Rambam continues his discussion of peoples’ incorrect assumption that Gd is composite/corporeal:

If however, such a state of affairs exists with respect to a thing acting by virtue of its nature, it exists all the more with respect to one who acts through will, and again all the more with respect to Him, may He be exalted, Who is above every attributive qualification. We have grasped with regard to Him relations having corresponding diverse notions – for the notion of knowledge is in us other than the notion of power, and the latter other than the notion of will. Yet how can we regard as a necessary consequence of this the subsistence in Him of diverse notions that are essential to Him, so that there would subsist in Him something by virtue of which He knows as well as something by virtue of which He wills and something by virtue of which He has power, for this is the meaning of the attributes whose existence is asserted by the people in question? Some of them state this clearly, enumerating the notions that are superadded to the essence. Others belonging to them do not state this clearly; however it is quite clear in the belief, even if it is not expressed in comprehensible language. This is the case when some of them assert that He possesses power because of His essence, possesses knowledge because of His essence, is living because of His essence, possesses will because of His essence.

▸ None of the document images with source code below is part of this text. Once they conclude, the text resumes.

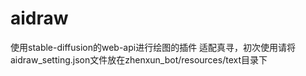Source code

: # aidraw
使用stable-diffusion的web-api进行绘图的插件
适配真寻，初次使用请将aidraw_setting.json文件放在zhenxun_bot/resources/text目录下
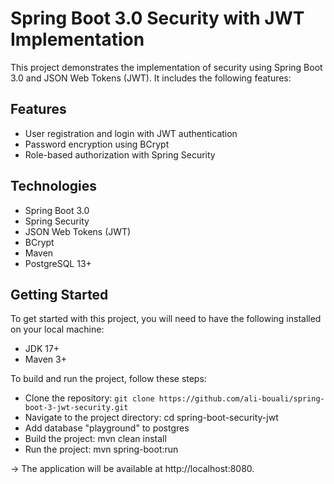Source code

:# Spring Boot 3.0 Security with JWT Implementation
This project demonstrates the implementation of security using Spring Boot 3.0 and JSON Web Tokens (JWT). It includes the following features:

## Features
* User registration and login with JWT authentication
* Password encryption using BCrypt
* Role-based authorization with Spring Security
<!-- * Customized access denied handling -->
<!-- * Logout mechanism -->
<!-- * Refresh token
 -->
 
## Technologies
* Spring Boot 3.0
* Spring Security
* JSON Web Tokens (JWT)
* BCrypt
* Maven
* PostgreSQL 13+
 
## Getting Started
To get started with this project, you will need to have the following installed on your local machine:

* JDK 17+
* Maven 3+


To build and run the project, follow these steps:

* Clone the repository: `git clone https://github.com/ali-bouali/spring-boot-3-jwt-security.git`
* Navigate to the project directory: cd spring-boot-security-jwt
* Add database "playground" to postgres 
* Build the project: mvn clean install
* Run the project: mvn spring-boot:run 

-> The application will be available at http://localhost:8080.
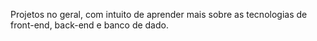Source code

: Projetos no geral, com intuito de aprender mais sobre as tecnologias de front-end, back-end e banco de dado.
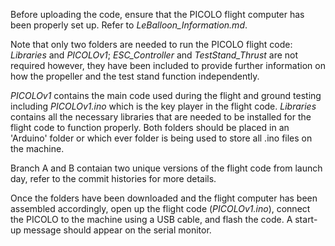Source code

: Before uploading the code, ensure that the PICOLO flight computer has been properly set up. Refer to _LeBalloon_Information.md_.

Note that only two folders are needed to run the PICOLO flight code: _Libraries_ and _PICOLOv1_; _ESC_Controller_ and _TestStand_Thrust_ are not required however, they have been included to provide further information on how the propeller and the test stand function independently.

_PICOLOv1_ contains the main code used during the flight and ground testing including _PICOLOv1.ino_ which is the key player in the flight code. _Libraries_ contains all the necessary libraries that are needed to be installed for the flight code to function properly. Both folders should be placed in an 'Arduino' folder or which ever folder is being used to store all .ino files on the machine.

Branch A and B contaian two unique versions of the flight code from launch day, refer to the commit histories for more details.

Once the folders have been downloaded and the flight computer has been assembled accordingly, open up the flight code (_PICOLOv1.ino_), connect the PICOLO to the machine using a USB cable, and flash the code. A start-up message should appear on the serial monitor.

Rambam now moves to another level of consideration. It is one thing to talk about fire, which by its very nature is hot and that heat does various things. On a higher level is something which acts through will – that is, primarily, human beings who have free will, but of course also includes Gd, Whose Will is not constrained by anything the way a human being’s is. Rambam then goes on to point out that will, knowledge and power in human beings are distinct qualities, and we tend to project that distinction upon Gd, either explicitly or implicitly. But that is not correct, as he will go on to show.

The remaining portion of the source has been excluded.